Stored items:
BEGIN
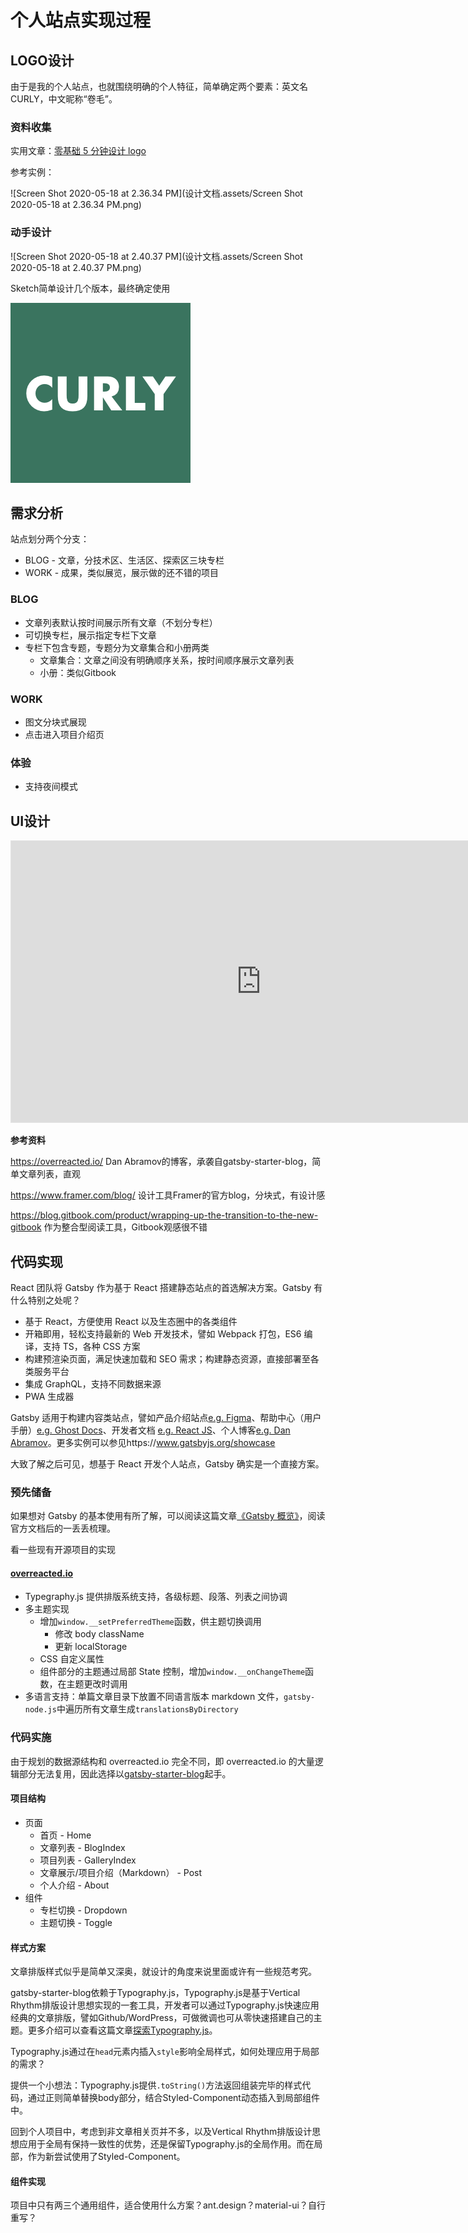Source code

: # 个人站点实现过程

## LOGO设计

由于是我的个人站点，也就围绕明确的个人特征，简单确定两个要素：英文名CURLY，中文昵称“卷毛”。

### 资料收集

实用文章：[零基础 5 分钟设计 logo](https://zhuanlan.zhihu.com/p/23317404)

参考实例：

![Screen Shot 2020-05-18 at 2.36.34 PM](设计文档.assets/Screen Shot 2020-05-18 at 2.36.34 PM.png)

### 动手设计

![Screen Shot 2020-05-18 at 2.40.37 PM](设计文档.assets/Screen Shot 2020-05-18 at 2.40.37 PM.png)

Sketch简单设计几个版本，最终确定使用

![ic_launcher_APP](实现过程.assets/ic_launcher_APP.png)

## 需求分析

站点划分两个分支：

- BLOG - 文章，分技术区、生活区、探索区三块专栏
- WORK - 成果，类似展览，展示做的还不错的项目

### BLOG

- 文章列表默认按时间展示所有文章（不划分专栏）
- 可切换专栏，展示指定专栏下文章
- 专栏下包含专题，专题分为文章集合和小册两类
  - 文章集合：文章之间没有明确顺序关系，按时间顺序展示文章列表
  - 小册：类似Gitbook

### WORK

- 图文分块式展现
- 点击进入项目介绍页

### 体验

- 支持夜间模式



## UI设计

<iframe style="border: 1px solid rgba(0, 0, 0, 0.1);" width="800" height="450" src="https://www.figma.com/embed?embed_host=share&url=https%3A%2F%2Fwww.figma.com%2Fproto%2FDn7rGsDDeNLyFMbISwsqDf%2FCURLY%3Fnode-id%3D1%253A2%26viewport%3D-1157%252C685%252C0.9079599976539612%26scaling%3Dscale-down&chrome=DOCUMENTATION" allowfullscreen></iframe>



**参考资料**

https://overreacted.io/ Dan Abramov的博客，承袭自gatsby-starter-blog，简单文章列表，直观

https://www.framer.com/blog/ 设计工具Framer的官方blog，分块式，有设计感

https://blog.gitbook.com/product/wrapping-up-the-transition-to-the-new-gitbook 作为整合型阅读工具，Gitbook观感很不错



## 代码实现

React 团队将 Gatsby 作为基于 React 搭建静态站点的首选解决方案。Gatsby 有什么特别之处呢？

- 基于 React，方便使用 React 以及生态圈中的各类组件
- 开箱即用，轻松支持最新的 Web 开发技术，譬如 Webpack 打包，ES6 编译，支持 TS，各种 CSS 方案
- 构建预渲染页面，满足快速加载和 SEO 需求；构建静态资源，直接部署至各类服务平台
- 集成 GraphQL，支持不同数据来源
- PWA 生成器

Gatsby 适用于构建内容类站点，譬如产品介绍站点[e.g. Figma](https://www.figma.com/)、帮助中心（用户手册）[e.g. Ghost Docs](https://www.gatsbyjs.org/showcase/docs.ghost.org)、开发者文档 [e.g. React JS](https://www.gatsbyjs.org/showcase/reactjs.org)、个人博客[e.g. Dan Abramov](https://overreacted.io/)。更多实例可以参见https://www.gatsbyjs.org/showcase

大致了解之后可见，想基于 React 开发个人站点，Gatsby 确实是一个直接方案。

### 预先储备

如果想对 Gatsby 的基本使用有所了解，可以阅读这篇文章[《Gatsby 概览》](./gatsby概览)，阅读官方文档后的一丢丢梳理。

看一些现有开源项目的实现

#### [overreacted.io](https://github.com/gaearon/overreacted.io)

- Typegraphy.js 提供排版系统支持，各级标题、段落、列表之间协调
- 多主题实现
  - 增加`window.__setPreferredTheme`函数，供主题切换调用
    - 修改 body className
    - 更新 localStorage
  - CSS 自定义属性
  - 组件部分的主题通过局部 State 控制，增加`window.__onChangeTheme`函数，在主题更改时调用
- 多语言支持：单篇文章目录下放置不同语言版本 markdown 文件，`gatsby-node.js`中遍历所有文章生成`translationsByDirectory`

### 代码实施

由于规划的数据源结构和 overreacted.io 完全不同，即 overreacted.io 的大量逻辑部分无法复用，因此选择以[gatsby-starter-blog](https://www.gatsbyjs.org/starters/gatsbyjs/gatsby-starter-blog/)起手。

#### 项目结构

- 页面
  - 首页 - Home 
  - 文章列表 - BlogIndex
  - 项目列表 - GalleryIndex
  - 文章展示/项目介绍（Markdown） - Post
  - 个人介绍 - About
- 组件
  - 专栏切换 - Dropdown
  - 主题切换 - Toggle

#### 样式方案

文章排版样式似乎是简单又深奥，就设计的角度来说里面或许有一些规范考究。

gatsby-starter-blog依赖于Typography.js，Typography.js是基于Vertical Rhythm排版设计思想实现的一套工具，开发者可以通过Typography.js快速应用经典的文章排版，譬如Github/WordPress，可做微调也可从零快速搭建自己的主题。更多介绍可以查看这篇文章[探索Typography.js](/blog/tech/javascript/探索typography.js/)。

Typography.js通过在`head`元素内插入`style`影响全局样式，如何处理应用于局部的需求？

提供一个小想法：Typography.js提供`.toString()`方法返回组装完毕的样式代码，通过正则简单替换body部分，结合Styled-Component动态插入到局部组件中。

回到个人项目中，考虑到非文章相关页并不多，以及Vertical Rhythm排版设计思想应用于全局有保持一致性的优势，还是保留Typography.js的全局作用。而在局部，作为新尝试使用了Styled-Component。



#### 组件实现

项目中只有两三个通用组件，适合使用什么方案？ant.design？material-ui？自行重写？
END
Find every line of the data above that holds the word "https", then state how many there are and nothing else.

## Solution to this task
8